"What good is it for someone to gain the whole world, yet forfeit their soul?" (Mark 8:36)
For the second time in Mark's Gospel, Jesus feeds a vast crowd in a deserted place. This time it is four thousand people with seven loaves and a few fish. The disciples have apparently learned nothing from the first feeding: they ask how anyone could feed so many in such a remote place. The repetition is not accidental. Mark is showing us the stubbornness of human understanding in the face of divine power. We witness the miracle and still we worry, still we plan only from our own resources, still we forget what we have seen.
After the feeding, the Pharisees arrive demanding a sign from heaven. Jesus sighs deeply. The word in Greek suggests profound grief from the depths of his spirit. He has just fed four thousand people with seven loaves.

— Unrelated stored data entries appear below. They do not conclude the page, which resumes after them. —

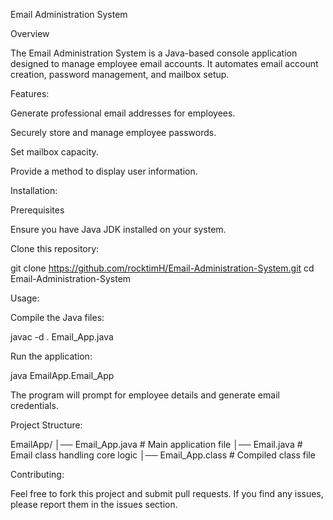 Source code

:  Email Administration System

Overview

The Email Administration System is a Java-based console application designed to manage employee email accounts. It automates email account creation, password management, and mailbox setup.

Features:

Generate professional email addresses for employees.

Securely store and manage employee passwords.

Set mailbox capacity.

Provide a method to display user information.

Installation:

Prerequisites

Ensure you have Java JDK installed on your system.

Clone this repository:

git clone https://github.com/rocktimH/Email-Administration-System.git
cd Email-Administration-System

Usage:

Compile the Java files:

javac -d . Email_App.java

Run the application:

java EmailApp.Email_App

The program will prompt for employee details and generate email credentials.

Project Structure:

EmailApp/
│── Email_App.java      # Main application file
│── Email.java          # Email class handling core logic
│── Email_App.class     # Compiled class file

Contributing:

Feel free to fork this project and submit pull requests. If you find any issues, please report them in the issues section.
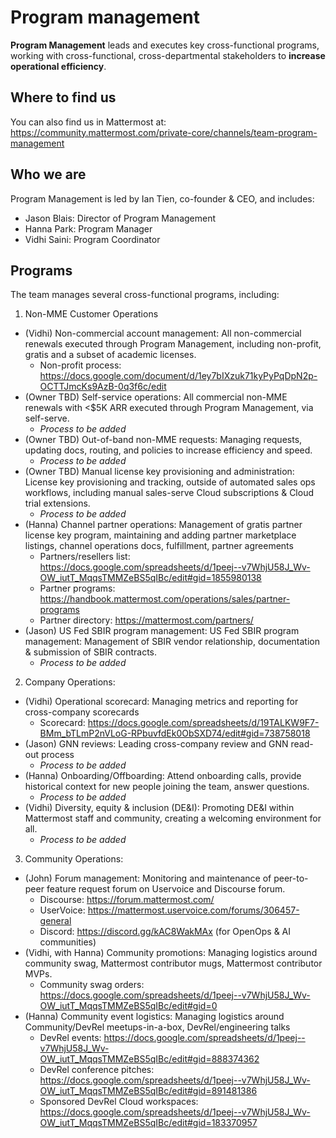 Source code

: # Program management

**Program Management** leads and executes key cross-functional programs, working with cross-functional, cross-departmental stakeholders to **increase operational efficiency**.

## Where to find us

You can also find us in Mattermost at: https://community.mattermost.com/private-core/channels/team-program-management

## Who we are

Program Management is led by Ian Tien, co-founder & CEO, and includes:

* Jason Blais: Director of Program Management
* Hanna Park: Program Manager
* Vidhi Saini: Program Coordinator

## Programs

The team manages several cross-functional programs, including:

1. Non-MME Customer Operations

 - (Vidhi) Non-commercial account management: All non-commercial renewals executed through Program Management, including non-profit, gratis and a subset of academic licenses.
    - Non-profit process: https://docs.google.com/document/d/1ey7bIXzuk71kyPyPqDpN2p-OCTTJmcKs9AzB-0q3f6c/edit
 - (Owner TBD) Self-service operations: All commercial non-MME renewals with <$5K ARR executed through Program Management, via self-serve.
    - *Process to be added*
 - (Owner TBD) Out-of-band non-MME requests: Managing requests, updating docs, routing, and policies to increase efficiency and speed.
    - *Process to be added*
 - (Owner TBD) Manual license key provisioning and administration: License key provisioning and tracking, outside of automated sales ops workflows, including manual sales-serve Cloud subscriptions & Cloud trial extensions.  
    - *Process to be added*
 - (Hanna) Channel partner operations: Management of gratis partner license key program, maintaining and adding partner marketplace listings, channel operations docs, fulfillment, partner agreements
    - Partners/resellers list: https://docs.google.com/spreadsheets/d/1peej--v7WhjU58J_Wv-OW_iutT_MqqsTMMZeBS5qIBc/edit#gid=1855980138
    - Partner programs: https://handbook.mattermost.com/operations/sales/partner-programs
    - Partner directory: https://mattermost.com/partners/
 - (Jason) US Fed SBIR program management: US Fed SBIR program management: Management of SBIR vendor relationship, documentation & submission of SBIR contracts.
    - *Process to be added*

2. Company Operations:
 - (Vidhi) Operational scorecard: Managing metrics and reporting for cross-company scorecards
      - Scorecard: https://docs.google.com/spreadsheets/d/19TALKW9F7-BMm_bTLmP2nVLoG-RPbuvfdEk0ObSXD74/edit#gid=738758018
 - (Jason) GNN reviews: Leading cross-company review and GNN read-out process
      - *Process to be added*
 - (Hanna) Onboarding/Offboarding: Attend onboarding calls, provide historical context for new people joining the team, answer questions.
      - *Process to be added*
 - (Vidhi) Diversity, equity & inclusion (DE&I): Promoting DE&I within Mattermost staff and community, creating a welcoming environment for all.
      - *Process to be added*

3. Community Operations: 

 - (John) Forum management: Monitoring and maintenance of peer-to-peer feature request forum on Uservoice and Discourse forum.
     - Discourse: https://forum.mattermost.com/
     - UserVoice: https://mattermost.uservoice.com/forums/306457-general
     - Discord: https://discord.gg/kAC8WakMAx (for OpenOps & AI communities)
 - (Vidhi, with Hanna) Community promotions: Managing logistics around community swag, Mattermost contributor mugs, Mattermost contributor MVPs.
     - Community swag orders: https://docs.google.com/spreadsheets/d/1peej--v7WhjU58J_Wv-OW_iutT_MqqsTMMZeBS5qIBc/edit#gid=0
 - (Hanna) Community event logistics: Managing logistics around Community/DevRel meetups-in-a-box, DevRel/engineering talks
      - DevRel events: https://docs.google.com/spreadsheets/d/1peej--v7WhjU58J_Wv-OW_iutT_MqqsTMMZeBS5qIBc/edit#gid=888374362
      - DevRel conference pitches: https://docs.google.com/spreadsheets/d/1peej--v7WhjU58J_Wv-OW_iutT_MqqsTMMZeBS5qIBc/edit#gid=891481386
      - Sponsored DevRel Cloud workspaces: https://docs.google.com/spreadsheets/d/1peej--v7WhjU58J_Wv-OW_iutT_MqqsTMMZeBS5qIBc/edit#gid=183370957
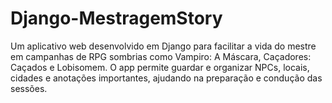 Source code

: # Django-MestragemStory
Um aplicativo web desenvolvido em Django para facilitar a vida do mestre em campanhas de RPG sombrias como Vampiro: A Máscara, Caçadores: Caçados e Lobisomem. O app permite guardar e organizar NPCs, locais, cidades e anotações importantes, ajudando na preparação e condução das sessões.
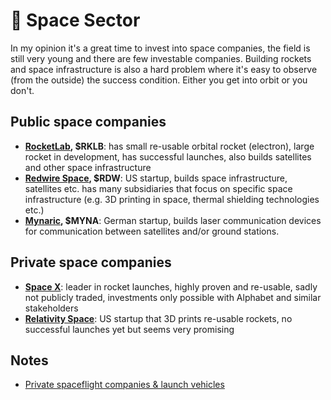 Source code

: # 🚀 Space Sector

In my opinion it's a great time to invest into space companies, the field is still very young and there are few investable companies. Building rockets and space infrastructure is also a hard problem where it's easy to observe (from the outside) the success condition. Either you get into orbit or you don't.&#x20;

## Public space companies

* [**RocketLab**](https://www.rocketlabusa.com/)**, $RKLB**: has small re-usable orbital rocket (electron), large rocket in development, has successful launches, also builds satellites and other space infrastructure
* [**Redwire Space**](https://redwirespace.com/)**, $RDW**: US startup, builds space infrastructure, satellites etc. has many subsidiaries that focus on specific space infrastructure (e.g. 3D printing in space, thermal shielding technologies etc.)
* [**Mynaric**](https://mynaric.com/)**, $MYNA**:  German startup, builds laser communication devices for communication between satellites and/or ground stations.

## Private space companies

* [**Space X**](https://www.spacex.com/): leader in rocket launches, highly proven and re-usable, sadly not publicly traded, investments only possible with Alphabet and similar stakeholders
* [**Relativity Space**](https://www.relativityspace.com/): US startup that 3D prints re-usable rockets, no successful launches yet but seems very promising

## Notes

* [Private spaceflight companies & launch vehicles](https://en.wikipedia.org/wiki/List\_of\_private\_spaceflight\_companies)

What sign do they need? They want a sign on their own terms, a divine performance that confirms their existing categories. What Jesus offers is always something greater: himself, his presence, his mercy. But this cannot be demanded. It can only be received.
Jesus heals a blind man in two stages. First the man sees people who look like trees walking. Then Jesus touches his eyes again and he sees clearly. This is the only miracle in the Gospels with a two-stage healing, and it is followed immediately by Peter's confession. The structure is deliberate: the disciples too see partially. They are like the man who sees trees walking. They know Jesus is someone great, but they do not yet see him fully.
At Caesarea Philippi, Jesus asks the question that every person must answer: Who do you say I am? Peter answers: You are the Messiah. Jesus affirms it, then immediately begins to teach that the Son of Man must suffer, be killed, and after three days rise again. Peter rebukes him. Jesus turns on Peter with the sharpest words he ever speaks to a disciple: Get behind me, Satan! You do not have in mind the concerns of God, but merely human concerns. A messiah who suffers and dies does not match Peter's expectations. The Catechism reminds us that the temptation to a Christianity of comfort, power, and success, without the Cross, is a perennial temptation that must be continually refused (CCC 272).
Brothers and sisters, What good is it to gain the whole world and forfeit your soul? That question has not aged a single day. We live in a world that offers everything except the one thing necessary. The whole world, in the form of career, pleasure, approval, security, and comfort, is placed before us daily. Jesus asks: what will you give in exchange for your soul? Take up your cross. Follow him. The world he offers in return is the one that does not end.
Lord Jesus, you asked your disciples who they say you are, and you ask us the same question today. You are the Messiah, the Son of the living God. Open our eyes to see you fully and give us the courage to follow you on the way of the Cross, knowing that the way of the Cross is the way to life. Through Christ our Lord. Amen.